2. Im Übrigen wäre der Rekurs ‑ auch bei Annahme der Rechtzeitigkeit ‑ nicht berechtigt. Zutreffend ging das Oberlandesgericht Wien davon aus, dass im Fall der Ablehnung einer Mehrzahl von Richtern in Ansehung eines jeden einzelnen von ihnen konkrete Befangenheitsgründe detailliert dargetan werden müssen. Die pauschale Ablehnung aller Richter eines Gerichtshofs ist unzulässig. Die Ablehnung eines ganzen Gerichts ist vielmehr nur durch die Ablehnung jedes einzelnen Richters unter Angabe detaillierter Ablehnungsgründe für jede einzelne Person möglich, weil immer nur ein Richter als Person, niemals aber das Gericht als Institution abgelehnt werden kann (RIS‑Justiz RS0046005; RS0045983). Pauschal und ohne Anführung bestimmter Gründe zu jeweils namentlich bezeichneten Richtern eingebrachte Ablehnungserklärungen sind nicht dem Gesetz gemäß ausgeführt (RIS‑Justiz RS0046011).

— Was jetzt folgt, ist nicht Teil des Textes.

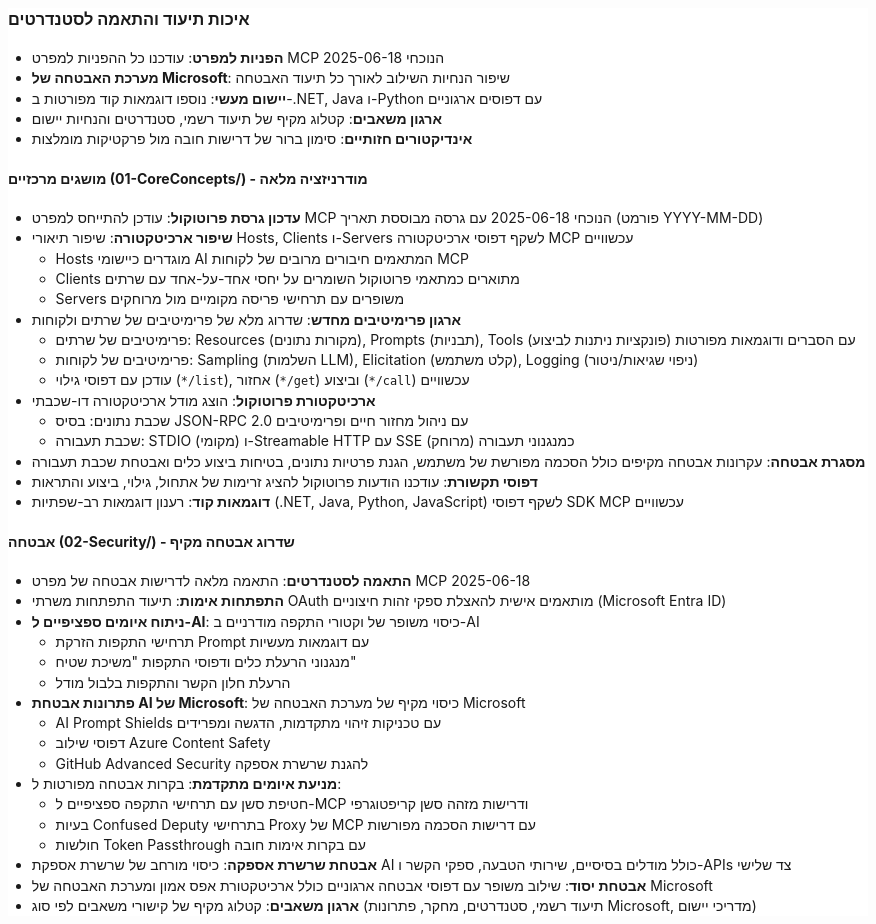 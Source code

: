 ### איכות תיעוד והתאמה לסטנדרטים
- **הפניות למפרט**: עודכנו כל ההפניות למפרט MCP הנוכחי 2025-06-18
- **מערכת האבטחה של Microsoft**: שיפור הנחיות השילוב לאורך כל תיעוד האבטחה
- **יישום מעשי**: נוספו דוגמאות קוד מפורטות ב-.NET, Java ו-Python עם דפוסים ארגוניים
- **ארגון משאבים**: קטלוג מקיף של תיעוד רשמי, סטנדרטים והנחיות יישום
- **אינדיקטורים חזותיים**: סימון ברור של דרישות חובה מול פרקטיקות מומלצות

#### מושגים מרכזיים (01-CoreConcepts/) - מודרניזציה מלאה
- **עדכון גרסת פרוטוקול**: עודכן להתייחס למפרט MCP הנוכחי 2025-06-18 עם גרסה מבוססת תאריך (פורמט YYYY-MM-DD)
- **שיפור ארכיטקטורה**: שיפור תיאורי Hosts, Clients ו-Servers לשקף דפוסי ארכיטקטורה MCP עכשוויים
  - Hosts מוגדרים כיישומי AI המתאמים חיבורים מרובים של לקוחות MCP
  - Clients מתוארים כמתאמי פרוטוקול השומרים על יחסי אחד-על-אחד עם שרתים
  - Servers משופרים עם תרחישי פריסה מקומיים מול מרוחקים
- **ארגון פרימיטיבים מחדש**: שדרוג מלא של פרימיטיבים של שרתים ולקוחות
  - פרימיטיבים של שרתים: Resources (מקורות נתונים), Prompts (תבניות), Tools (פונקציות ניתנות לביצוע) עם הסברים ודוגמאות מפורטות
  - פרימיטיבים של לקוחות: Sampling (השלמות LLM), Elicitation (קלט משתמש), Logging (ניפוי שגיאות/ניטור)
  - עודכן עם דפוסי גילוי (`*/list`), אחזור (`*/get`) וביצוע (`*/call`) עכשוויים
- **ארכיטקטורת פרוטוקול**: הוצג מודל ארכיטקטורה דו-שכבתי
  - שכבת נתונים: בסיס JSON-RPC 2.0 עם ניהול מחזור חיים ופרימיטיבים
  - שכבת תעבורה: STDIO (מקומי) ו-Streamable HTTP עם SSE (מרוחק) כמנגנוני תעבורה
- **מסגרת אבטחה**: עקרונות אבטחה מקיפים כולל הסכמה מפורשת של משתמש, הגנת פרטיות נתונים, בטיחות ביצוע כלים ואבטחת שכבת תעבורה
- **דפוסי תקשורת**: עודכנו הודעות פרוטוקול להציג זרימות של אתחול, גילוי, ביצוע והתראות
- **דוגמאות קוד**: רענון דוגמאות רב-שפתיות (.NET, Java, Python, JavaScript) לשקף דפוסי SDK MCP עכשוויים

#### אבטחה (02-Security/) - שדרוג אבטחה מקיף  
- **התאמה לסטנדרטים**: התאמה מלאה לדרישות אבטחה של מפרט MCP 2025-06-18
- **התפתחות אימות**: תיעוד התפתחות משרתי OAuth מותאמים אישית להאצלת ספקי זהות חיצוניים (Microsoft Entra ID)
- **ניתוח איומים ספציפיים ל-AI**: כיסוי משופר של וקטורי התקפה מודרניים ב-AI
  - תרחישי התקפות הזרקת Prompt עם דוגמאות מעשיות
  - מנגנוני הרעלת כלים ודפוסי התקפות "משיכת שטיח"
  - הרעלת חלון הקשר והתקפות בלבול מודל
- **פתרונות אבטחת AI של Microsoft**: כיסוי מקיף של מערכת האבטחה של Microsoft
  - AI Prompt Shields עם טכניקות זיהוי מתקדמות, הדגשה ומפרידים
  - דפוסי שילוב Azure Content Safety
  - GitHub Advanced Security להגנת שרשרת אספקה
- **מניעת איומים מתקדמת**: בקרות אבטחה מפורטות ל:
  - חטיפת סשן עם תרחישי התקפה ספציפיים ל-MCP ודרישות מזהה סשן קריפטוגרפי
  - בעיות Confused Deputy בתרחישי Proxy של MCP עם דרישות הסכמה מפורשות
  - חולשות Token Passthrough עם בקרות אימות חובה
- **אבטחת שרשרת אספקה**: כיסוי מורחב של שרשרת אספקת AI כולל מודלים בסיסיים, שירותי הטבעה, ספקי הקשר ו-APIs צד שלישי
- **אבטחת יסוד**: שילוב משופר עם דפוסי אבטחה ארגוניים כולל ארכיטקטורת אפס אמון ומערכת האבטחה של Microsoft
- **ארגון משאבים**: קטלוג מקיף של קישורי משאבים לפי סוג (תיעוד רשמי, סטנדרטים, מחקר, פתרונות Microsoft, מדריכי יישום)

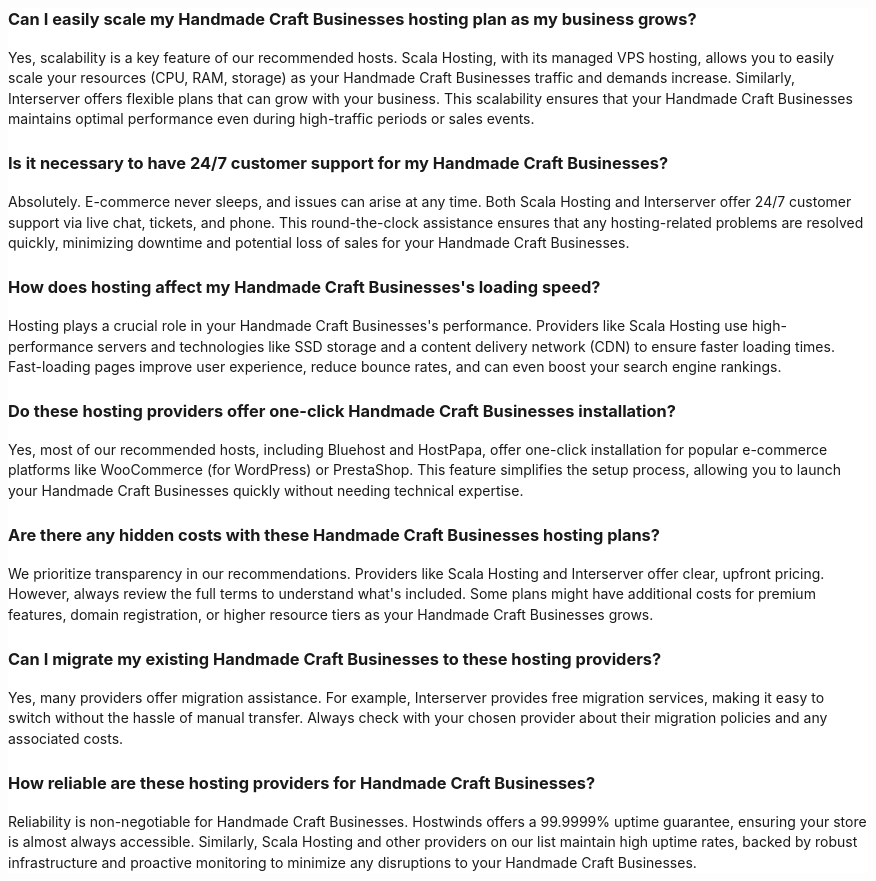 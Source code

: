 ### Can I easily scale my Handmade Craft Businesses hosting plan as my business grows? 
Yes, scalability is a key feature of our recommended hosts. Scala Hosting, with its managed VPS hosting, allows you to easily scale your resources (CPU, RAM, storage) as your Handmade Craft Businesses traffic and demands increase. Similarly, Interserver offers flexible plans that can grow with your business. This scalability ensures that your Handmade Craft Businesses maintains optimal performance even during high-traffic periods or sales events.

### Is it necessary to have 24/7 customer support for my Handmade Craft Businesses? 
Absolutely. E-commerce never sleeps, and issues can arise at any time. Both Scala Hosting and Interserver offer 24/7 customer support via live chat, tickets, and phone. This round-the-clock assistance ensures that any hosting-related problems are resolved quickly, minimizing downtime and potential loss of sales for your Handmade Craft Businesses.

### How does hosting affect my Handmade Craft Businesses's loading speed? 
Hosting plays a crucial role in your Handmade Craft Businesses's performance. Providers like Scala Hosting use high-performance servers and technologies like SSD storage and a content delivery network (CDN) to ensure faster loading times. Fast-loading pages improve user experience, reduce bounce rates, and can even boost your search engine rankings.

### Do these hosting providers offer one-click Handmade Craft Businesses installation? 
Yes, most of our recommended hosts, including Bluehost and HostPapa, offer one-click installation for popular e-commerce platforms like WooCommerce (for WordPress) or PrestaShop. This feature simplifies the setup process, allowing you to launch your Handmade Craft Businesses quickly without needing technical expertise.

### Are there any hidden costs with these Handmade Craft Businesses hosting plans? 
We prioritize transparency in our recommendations. Providers like Scala Hosting and Interserver offer clear, upfront pricing. However, always review the full terms to understand what's included. Some plans might have additional costs for premium features, domain registration, or higher resource tiers as your Handmade Craft Businesses grows.

### Can I migrate my existing Handmade Craft Businesses to these hosting providers? 
Yes, many providers offer migration assistance. For example, Interserver provides free migration services, making it easy to switch without the hassle of manual transfer. Always check with your chosen provider about their migration policies and any associated costs.

### How reliable are these hosting providers for Handmade Craft Businesses? 
Reliability is non-negotiable for Handmade Craft Businesses. Hostwinds offers a 99.9999% uptime guarantee, ensuring your store is almost always accessible. Similarly, Scala Hosting and other providers on our list maintain high uptime rates, backed by robust infrastructure and proactive monitoring to minimize any disruptions to your Handmade Craft Businesses.
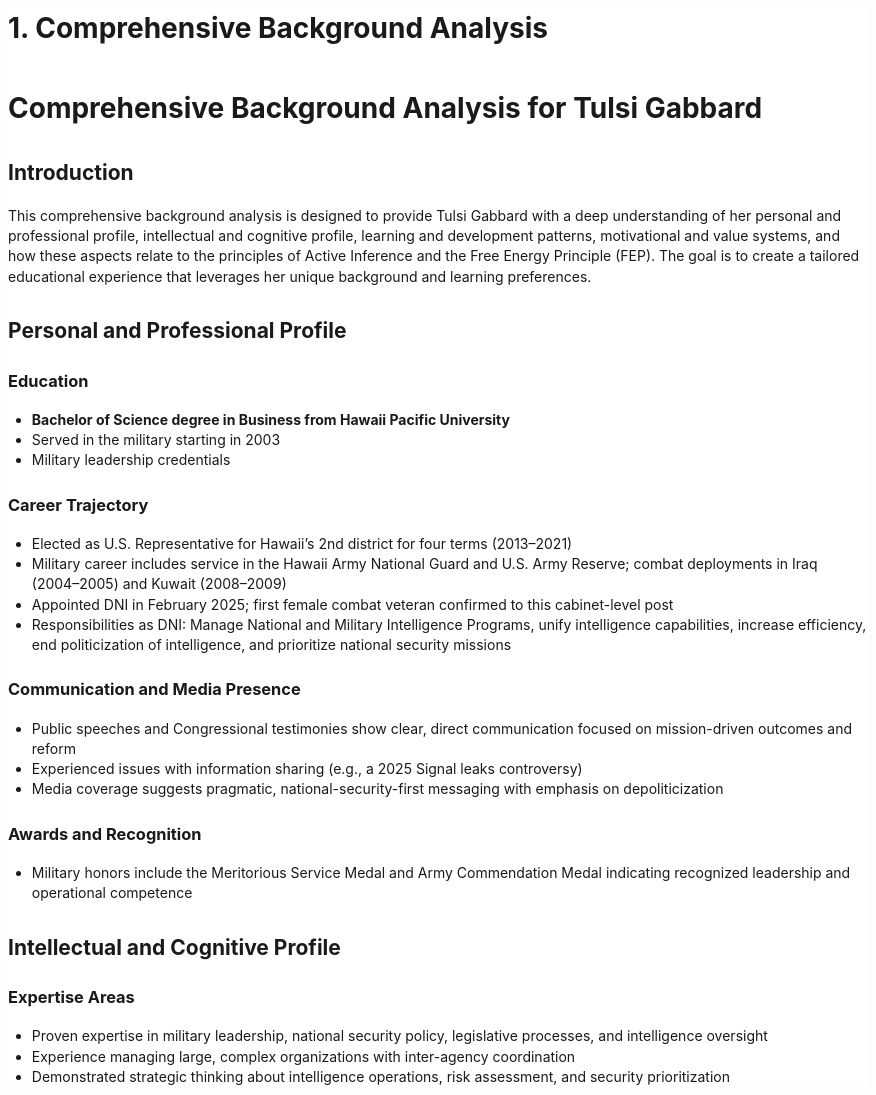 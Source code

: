 # 1. Comprehensive Background Analysis

# Comprehensive Background Analysis for Tulsi Gabbard

## Introduction

This comprehensive background analysis is designed to provide Tulsi Gabbard with a deep understanding of her personal and professional profile, intellectual and cognitive profile, learning and development patterns, motivational and value systems, and how these aspects relate to the principles of Active Inference and the Free Energy Principle (FEP). The goal is to create a tailored educational experience that leverages her unique background and learning preferences.

## Personal and Professional Profile

### Education

- **Bachelor of Science degree in Business from Hawaii Pacific University**
- Served in the military starting in 2003
- Military leadership credentials

### Career Trajectory

- Elected as U.S. Representative for Hawaii’s 2nd district for four terms (2013–2021)
- Military career includes service in the Hawaii Army National Guard and U.S. Army Reserve; combat deployments in Iraq (2004–2005) and Kuwait (2008–2009)
- Appointed DNI in February 2025; first female combat veteran confirmed to this cabinet-level post
- Responsibilities as DNI: Manage National and Military Intelligence Programs, unify intelligence capabilities, increase efficiency, end politicization of intelligence, and prioritize national security missions

### Communication and Media Presence

- Public speeches and Congressional testimonies show clear, direct communication focused on mission-driven outcomes and reform
- Experienced issues with information sharing (e.g., a 2025 Signal leaks controversy)
- Media coverage suggests pragmatic, national-security-first messaging with emphasis on depoliticization

### Awards and Recognition

- Military honors include the Meritorious Service Medal and Army Commendation Medal indicating recognized leadership and operational competence

## Intellectual and Cognitive Profile

### Expertise Areas

- Proven expertise in military leadership, national security policy, legislative processes, and intelligence oversight
- Experience managing large, complex organizations with inter-agency coordination
- Demonstrated strategic thinking about intelligence operations, risk assessment, and security prioritization
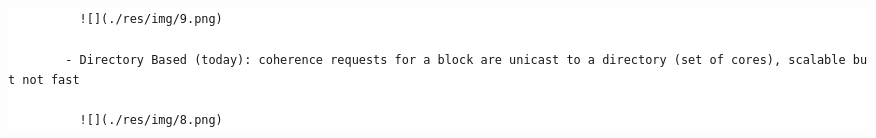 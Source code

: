               ![](./res/img/9.png)

            - Directory Based (today): coherence requests for a block are unicast to a directory (set of cores), scalable but not fast

              ![](./res/img/8.png)
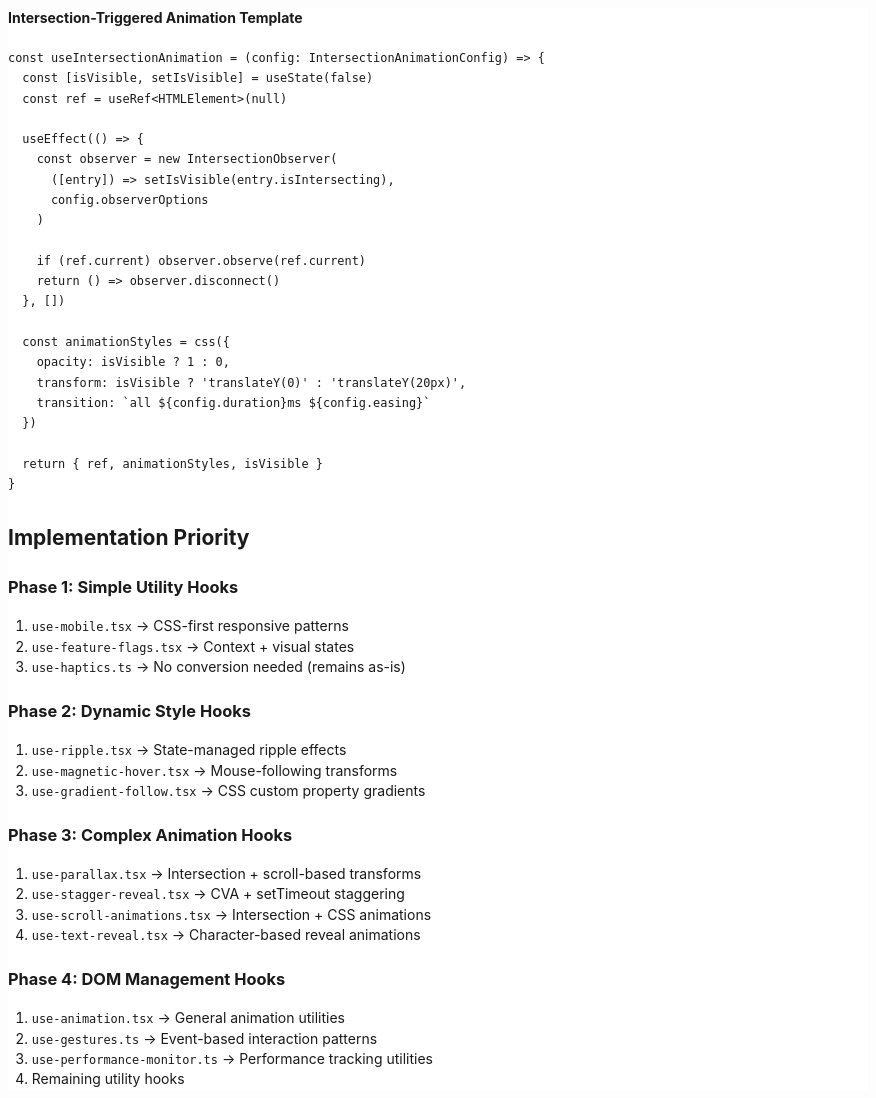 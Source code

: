 #### Intersection-Triggered Animation Template
```tsx
const useIntersectionAnimation = (config: IntersectionAnimationConfig) => {
  const [isVisible, setIsVisible] = useState(false)
  const ref = useRef<HTMLElement>(null)
  
  useEffect(() => {
    const observer = new IntersectionObserver(
      ([entry]) => setIsVisible(entry.isIntersecting),
      config.observerOptions
    )
    
    if (ref.current) observer.observe(ref.current)
    return () => observer.disconnect()
  }, [])
  
  const animationStyles = css({
    opacity: isVisible ? 1 : 0,
    transform: isVisible ? 'translateY(0)' : 'translateY(20px)',
    transition: `all ${config.duration}ms ${config.easing}`
  })
  
  return { ref, animationStyles, isVisible }
}
```

## Implementation Priority

### Phase 1: Simple Utility Hooks
1. `use-mobile.tsx` → CSS-first responsive patterns
2. `use-feature-flags.tsx` → Context + visual states
3. `use-haptics.ts` → No conversion needed (remains as-is)

### Phase 2: Dynamic Style Hooks  
1. `use-ripple.tsx` → State-managed ripple effects
2. `use-magnetic-hover.tsx` → Mouse-following transforms
3. `use-gradient-follow.tsx` → CSS custom property gradients

### Phase 3: Complex Animation Hooks
1. `use-parallax.tsx` → Intersection + scroll-based transforms
2. `use-stagger-reveal.tsx` → CVA + setTimeout staggering
3. `use-scroll-animations.tsx` → Intersection + CSS animations
4. `use-text-reveal.tsx` → Character-based reveal animations

### Phase 4: DOM Management Hooks
1. `use-animation.tsx` → General animation utilities
2. `use-gestures.ts` → Event-based interaction patterns
3. `use-performance-monitor.ts` → Performance tracking utilities
4. Remaining utility hooks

Der einzige namentlich erwähnte Richter, der Vizepräsident des Handelsgerichts *****, war an der Entscheidung über den Verfahrenshilfeantrag der K***** GmbH nicht beteiligt.
Zum Rekurs der S***** K*****:
Gegenstand des angefochtenen Beschlusses ist ausschließlich der Ablehnungsantrag der K***** GmbH. Der von diesem Beschluss nicht betroffenen S***** K***** fehlt es an der Beschwer, Rekurs im eigenen Namen zu erheben.